Nivolumab and Ipillimumab Show Promise in Treating Mesothelioma Recurrence

Nivolumab and Ipillimumab Show Promise in Mesothelioma

An ongoing phase II clinical trial for nivolumab (Opdivo) and ipilimumab (Yervoy) shows that the two immunotherapy drugs can slow the growth of malignant pleural mesothelioma after relapse. According to early results, 44 percent of patients’ cancer did not get worse after taking nivolumab, and 50 percent of patients’ cancer did not get worse after taking nivolumab with ipilimumab.

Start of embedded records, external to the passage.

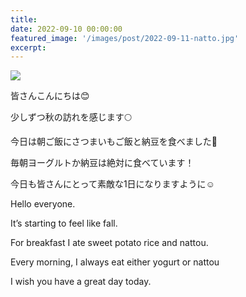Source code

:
 ```yaml
---
title: 
date: 2022-09-10 00:00:00
featured_image: '/images/post/2022-09-11-natto.jpg'
excerpt: 
---
```


![](https://yutarochan.github.io/yurumina/images/post/2022-09-11-natto.jpg)

皆さんこんにちは😊

少しずつ秋の訪れを感じます🌕

今日は朝ご飯にさつまいもご飯と納豆を食べました🤤

毎朝ヨーグルトか納豆は絶対に食べています！

今日も皆さんにとって素敵な1日になりますように☺︎


Hello everyone. 

It’s starting to feel like fall. 

For breakfast I ate sweet potato rice and nattou. 

Every morning, I always eat either yogurt or nattou

I wish you have a great day today. 
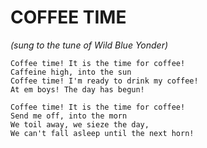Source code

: # COFFEE TIME

*(sung to the tune of Wild Blue Yonder)*

```
Coffee time! It is the time for coffee!
Caffeine high, into the sun
Coffee time! I'm ready to drink my coffee!
At em boys! The day has begun!

Coffee time! It is the time for coffee!
Send me off, into the morn
We toil away, we sieze the day,
We can't fall asleep until the next horn!
```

“Our findings suggest that immunotherapy may provide new hope to patients with relapsed mesothelioma,” said lead study author Armaud Scherpereel. “This randomized phase II trial may be enough to support the use of immune checkpoint inhibitors in this setting, but it’s too early to conclude whether nivolumab alone or the combination of nivolumab and ipilimumab is better.”

The study included 125 patients, 80 percent of whom were male, with a median age of 72 years old. All participants had advanced malignant pleural mesothelioma, had received zero to two mesothelioma treatments before, and were randomly assigned to receive either just nivolumab or a combination of nivolumab with ipilimumab.

Standard mesothelioma treatments include surgery, chemotherapy, and radiation therapy. Gene therapy, photodynamic therapy, and immunotherapy are among the most promising of a number of emerging mesothelioma treatments to be developed in recent years.

Immunotherapy enhances the immune system to treat diseases. It is currently undergoing heavy research in many universities and research hospitals, not only as a potential treatment for mesothelioma but for other cancer types as well.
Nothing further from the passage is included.